[Collected data entries]
....

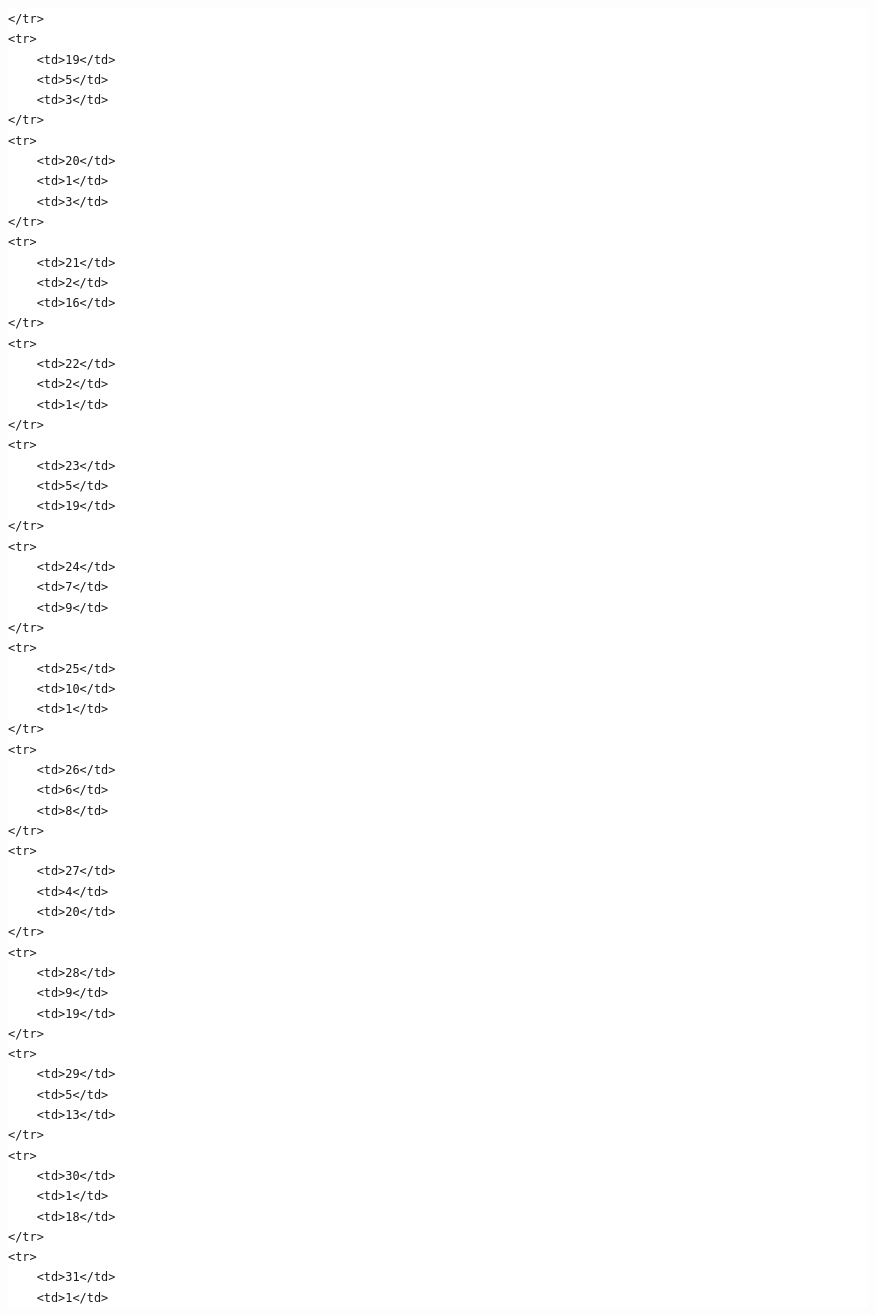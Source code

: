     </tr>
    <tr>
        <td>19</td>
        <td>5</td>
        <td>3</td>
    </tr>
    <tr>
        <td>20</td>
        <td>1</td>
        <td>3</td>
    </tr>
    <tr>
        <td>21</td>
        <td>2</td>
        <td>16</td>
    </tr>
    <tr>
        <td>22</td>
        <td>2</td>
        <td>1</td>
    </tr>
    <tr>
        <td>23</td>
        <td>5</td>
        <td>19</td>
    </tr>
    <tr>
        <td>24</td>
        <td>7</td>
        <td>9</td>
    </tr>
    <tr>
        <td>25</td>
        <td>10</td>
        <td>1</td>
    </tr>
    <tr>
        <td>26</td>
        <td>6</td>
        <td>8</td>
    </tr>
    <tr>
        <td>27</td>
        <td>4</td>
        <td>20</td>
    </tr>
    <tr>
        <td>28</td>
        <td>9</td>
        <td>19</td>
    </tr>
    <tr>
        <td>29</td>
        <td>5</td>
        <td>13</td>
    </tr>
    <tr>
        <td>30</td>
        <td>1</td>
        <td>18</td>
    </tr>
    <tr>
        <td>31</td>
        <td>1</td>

....

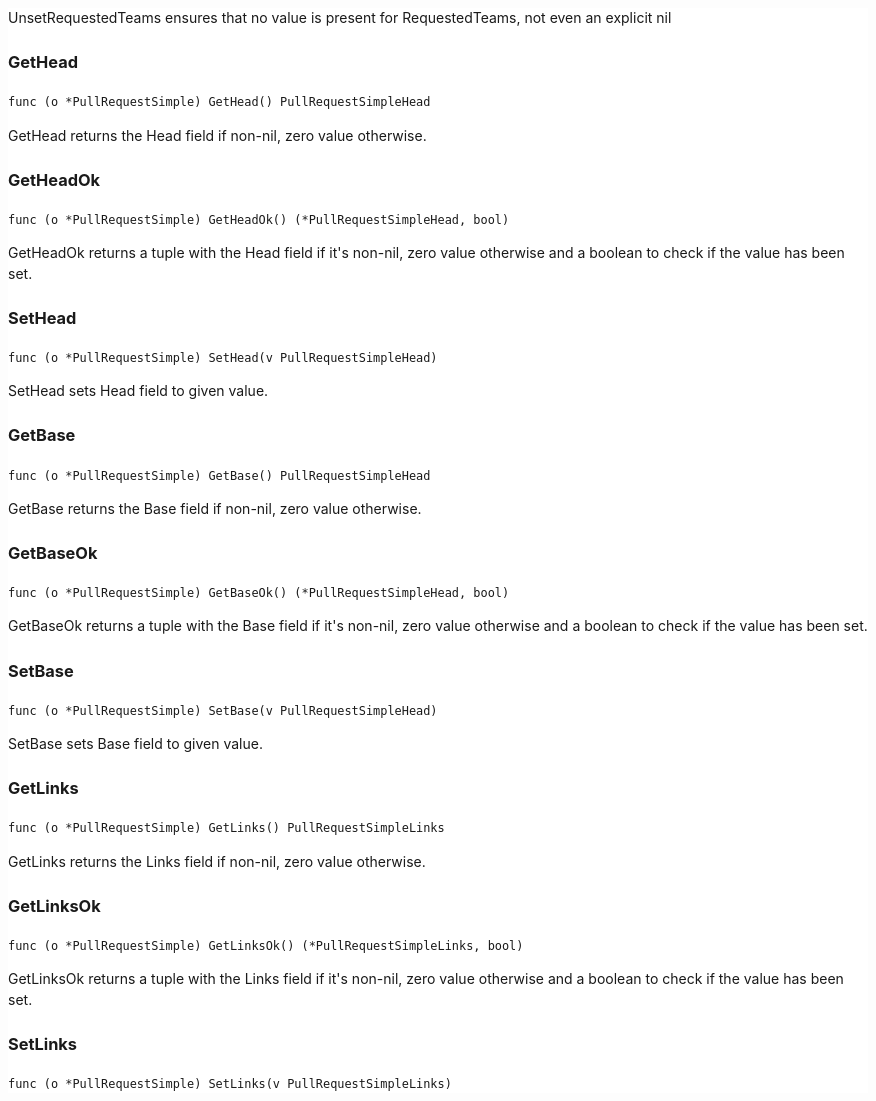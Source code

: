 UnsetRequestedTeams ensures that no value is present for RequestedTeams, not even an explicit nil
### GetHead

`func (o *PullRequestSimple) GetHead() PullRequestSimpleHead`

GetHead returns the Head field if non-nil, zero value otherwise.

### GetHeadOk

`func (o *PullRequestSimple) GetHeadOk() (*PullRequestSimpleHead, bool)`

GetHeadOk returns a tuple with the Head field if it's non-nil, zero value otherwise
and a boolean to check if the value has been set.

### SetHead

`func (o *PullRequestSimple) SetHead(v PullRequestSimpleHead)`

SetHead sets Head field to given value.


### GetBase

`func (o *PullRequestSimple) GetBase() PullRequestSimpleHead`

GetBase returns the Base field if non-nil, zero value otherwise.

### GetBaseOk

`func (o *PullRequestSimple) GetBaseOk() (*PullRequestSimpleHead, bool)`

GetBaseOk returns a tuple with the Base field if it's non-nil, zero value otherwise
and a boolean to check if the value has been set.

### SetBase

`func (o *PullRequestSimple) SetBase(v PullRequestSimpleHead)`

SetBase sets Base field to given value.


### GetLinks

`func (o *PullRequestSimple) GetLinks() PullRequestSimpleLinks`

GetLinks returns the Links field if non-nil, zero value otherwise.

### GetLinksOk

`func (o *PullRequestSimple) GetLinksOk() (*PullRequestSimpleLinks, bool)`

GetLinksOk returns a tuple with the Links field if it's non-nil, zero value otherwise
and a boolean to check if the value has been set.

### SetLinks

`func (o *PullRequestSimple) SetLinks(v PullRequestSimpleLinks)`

....

For every line of the data above that contains "with", copy that line.

GetHeadOk returns a tuple with the Head field if it's non-nil, zero value otherwise
GetBaseOk returns a tuple with the Base field if it's non-nil, zero value otherwise
GetLinksOk returns a tuple with the Links field if it's non-nil, zero value otherwise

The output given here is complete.